Information below:

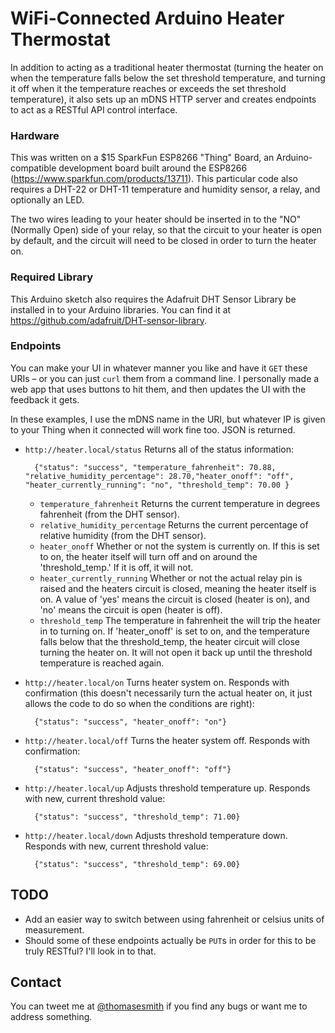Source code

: # WiFi-Connected Arduino Heater Thermostat
In addition to acting as a traditional heater thermostat (turning the heater on when the temperature falls below the set threshold temperature, and turning it off when it the temperature reaches or exceeds the set threshold temperature), it also sets up an mDNS HTTP server and creates endpoints to act as a RESTful API control interface.

### Hardware
This was written on a $15 SparkFun ESP8266 "Thing" Board, an Arduino-compatible development board built around the ESP8266 (https://www.sparkfun.com/products/13711). This particular code also requires a DHT-22 or DHT-11 temperature and humidity sensor, a relay, and optionally an LED.

The two wires leading to your heater should be inserted in to the "NO" (Normally Open) side of your relay, so that the circuit to your heater is open by default, and the circuit will need to be closed in order to turn the heater on. 

### Required Library
This Arduino sketch also requires the Adafruit DHT Sensor Library be installed in to your Arduino libraries. You can find it at https://github.com/adafruit/DHT-sensor-library.

### Endpoints
You can make your UI in whatever manner you like and have it `GET` these URIs – or you can just `curl` them from a command line. I personally made a web app that uses buttons to hit them, and then updates the UI with the feedback it gets.

In these examples, I use the mDNS name in the URI, but whatever IP is given to your Thing when it connected will work fine too. JSON is returned.

* `http://heater.local/status`   Returns all of the status information:

        {"status": "success", "temperature_fahrenheit": 70.88, "relative_humidity_percentage": 28.70,"heater_onoff": "off", "heater_currently_running": "no", "threshold_temp": 70.00 }
	* `temperature_fahrenheit` Returns the current temperature in degrees fahrenheit (from the DHT sensor).
	* `relative_humidity_percentage` Returns the current percentage of relative humidity (from the DHT sensor). 
	* `heater_onoff` Whether or not the system is currently on. If this is set to on, the heater itself will turn off and on around the 'threshold_temp.' If it is off, it will not.
	* `heater_currently_running` Whether or not the actual relay pin is raised and the heaters circuit is closed, meaning the heater itself is on. A value of 'yes' means the circuit is closed (heater is on), and 'no' means the circuit is open (heater is off).
 	* `threshold_temp` The temperature in fahrenheit the will trip the heater in to turning on. If 'heater_onoff' is set to on, and the temperature falls below that the threshold_temp, the heater circuit will close turning the heater on. It will not open it back up until the threshold temperature is reached again.
   

* `http://heater.local/on`       Turns heater system on. Responds with confirmation (this doesn't necessarily turn the actual heater on, it just allows the code to do so when the conditions are right):

        {"status": "success", "heater_onoff": "on"}

* `http://heater.local/off`      Turns the heater system off. Responds with confirmation:

        {"status": "success", "heater_onoff": "off"}

* `http://heater.local/up`       Adjusts threshold temperature up. Responds with new, current threshold value:

        {"status": "success", "threshold_temp": 71.00}

* `http://heater.local/down`     Adjusts threshold temperature down. Responds with new, current threshold value:

        {"status": "success", "threshold_temp": 69.00} 

## TODO
* Add an easier way to switch between using fahrenheit or celsius units of measurement. 
* Should some of these endpoints actually be `PUT`s in order for this to be truly RESTful? I'll look in to that.

## Contact
You can tweet me at [@thomasesmith](http://twitter.com/thomasesmith) if you find any bugs or want me to address something. 
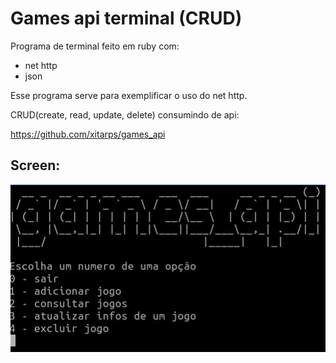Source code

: # Games api terminal (CRUD)

Programa de terminal feito em ruby com:
 - net http
 - json

Esse programa serve para exemplificar o uso do net http.

CRUD(create, read, update, delete)
consumindo de api:

https://github.com/xitarps/games_api

## Screen:
![alt text](screen.jpg "screenshot")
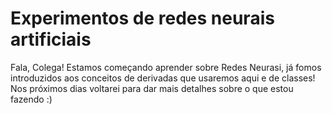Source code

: # Experimentos de redes neurais artificiais

Fala, Colega! Estamos começando aprender sobre Redes Neurasi, já fomos introduzidos aos conceitos de derivadas que usaremos aqui e de classes! Nos próximos dias voltarei para dar mais detalhes sobre o que estou fazendo :)
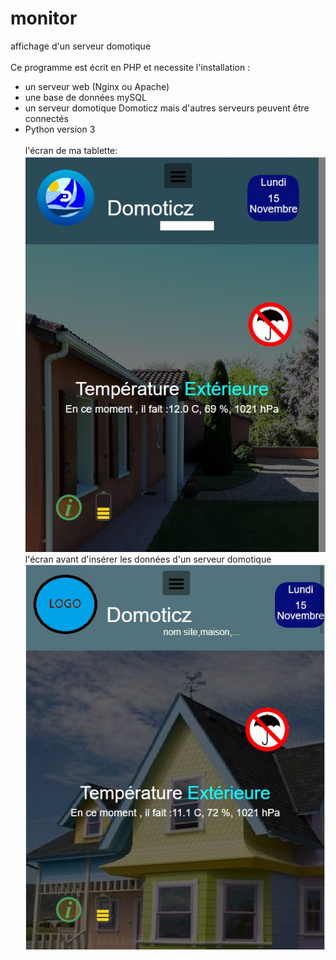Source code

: # monitor
affichage d'un serveur domotique<br><br>
Ce programme est écrit en PHP et necessite l'installation :<br>
- un serveur web (Nginx ou Apache)<br>
- une base de données mySQL<br>
- un serveur domotique Domoticz mais d'autres serveurs peuvent être connectés<br>
- Python version 3<br><br>
l'écran de ma tablette:<br>
<img src="readme_img/image1.jpg" alt="Screenshot1" style="max-width: 100%;"><br>
l'écran avant d'insérer les données d'un serveur domotique<br>
<img src="readme_img/image2.jpg" alt="Screenshot2" style="max-width: 100%;"><br>
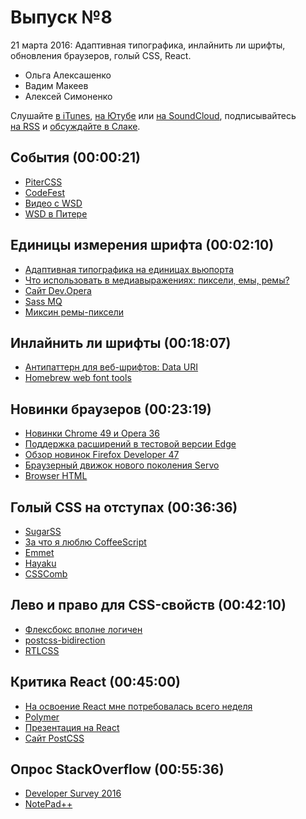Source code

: # Выпуск №8

21 марта 2016: Адаптивная типографика, инлайнить ли шрифты, обновления браузеров, голый CSS, React.

- Ольга Алексашенко
- Вадим Макеев
- Алексей Симоненко

Слушайте [в iTunes](https://itunes.apple.com/ru/podcast/veb-standarty/id1080500016), [на Ютубе](https://www.youtube.com/playlist?list=PLMBnwIwFEFHcwuevhsNXkFTcadeX5R1Go) или [на SoundCloud](https://soundcloud.com/web-standards), подписывайтесь [на RSS](https://pcr.apple.com/id1080500016) и [обсуждайте в Слаке](http://slack.web-standards.ru/).

## События (00:00:21)

- [PiterCSS](https://pitercss.timepad.ru/event/298243/)
- [CodeFest](http://2016.codefest.ru/)
- [Видео с WSD](https://youtu.be/z21fMpPQirA?list=PLMBnwIwFEFHcwI0FrJSbq8s7VtYwE0LvA)
- [WSD в Питере](https://wsd.events/)

## Единицы измерения шрифта (00:02:10)

- [Адаптивная типографика на единицах вьюпорта](http://zellwk.com/blog/viewport-based-typography/)
- [Что использовать в медиавыражениях: пиксели, емы, ремы?](http://zellwk.com/blog/media-query-units/)
- [Сайт Dev.Opera](https://github.com/operasoftware/devopera)
- [Sass MQ](https://github.com/sass-mq/sass-mq)
- [Миксин ремы-пиксели](https://gist.github.com/anonymous/ce7c5287e1e20619d8aa)

## Инлайнить ли шрифты (00:18:07)

- [Антипаттерн для веб-шрифтов: Data URI](http://css-live.ru/articles/antipattern-dlya-veb-shriftov-data-uri.html)
- [Homebrew web font tools](https://github.com/bramstein/homebrew-webfonttools)

## Новинки браузеров (00:23:19)

- [Новинки Chrome 49 и Opera 36](https://dev.opera.com/blog/opera-36/)
- [Поддержка расширений в тестовой версии Edge](https://blogs.windows.com/msedgedev/2016/03/17/preview-extensions/)
- [Обзор новинок Firefox Developer 47](https://hacks.mozilla.org/2016/03/developer-edition-47-user-agent-emulation-popup-debugging-and-more/)
- [Браузерный движок нового поколения Servo](http://venturebeat.com/2016/03/16/mozilla-will-release-the-first-tech-demo-of-servo-its-next-generation-browser-engine-in-june/)
- [Browser HTML](https://github.com/browserhtml/browserhtml)

## Голый CSS на отступах (00:36:36)

- [SugarSS](https://github.com/postcss/sugarss#readme)
- [За что я люблю CoffeeScript](http://simonenko.su/8725324958/for-what-i-love-coffeescript)
- [Emmet](http://emmet.io/)
- [Hayaku](http://hayakubundle.com/)
- [CSSComb](http://csscomb.com/)

## Лево и право для CSS-свойств (00:42:10)

- [Флексбокс вполне логичен](https://paulrobertlloyd.com/2016/03/logical_flexbox)
- [postcss-bidirection](https://github.com/gasolin/postcss-bidirection)
- [RTLCSS](https://github.com/MohammadYounes/rtlcss)

## Критика React (00:45:00)

- [На освоение React мне потребовалась всего неделя](http://css-live.ru/articles/na-osvoenie-react-mne-potrebovalas-vsego-nedelya-a-chem-vy-xuzhe.html)
- [Polymer](https://www.polymer-project.org/)
- [Презентация на React](https://github.com/FormidableLabs/spectacle)
- [Сайт PostCSS](https://github.com/postcss/postcss.org)

## Опрос StackOverflow (00:55:36)

- [Developer Survey 2016](http://stackoverflow.com/research/developer-survey-2016)
- [NotePad++](https://notepad-plus-plus.org/)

End of Information.

How would the lines above read from the one with "in to that." to the one with "redes neurais artificiais", inclusive, with no pictures? Write them out exactly.

* Should some of these endpoints actually be `PUT`s in order for this to be truly RESTful? I'll look in to that.

## Contact
You can tweet me at [@thomasesmith](http://twitter.com/thomasesmith) if you find any bugs or want me to address something. 
Source code

: # Games api terminal (CRUD)

Programa de terminal feito em ruby com:
 - net http
 - json

Esse programa serve para exemplificar o uso do net http.

CRUD(create, read, update, delete)
consumindo de api:

https://github.com/xitarps/games_api

## Screen:
![alt text](screen.jpg "screenshot")
Source code

: # Experimentos de redes neurais artificiais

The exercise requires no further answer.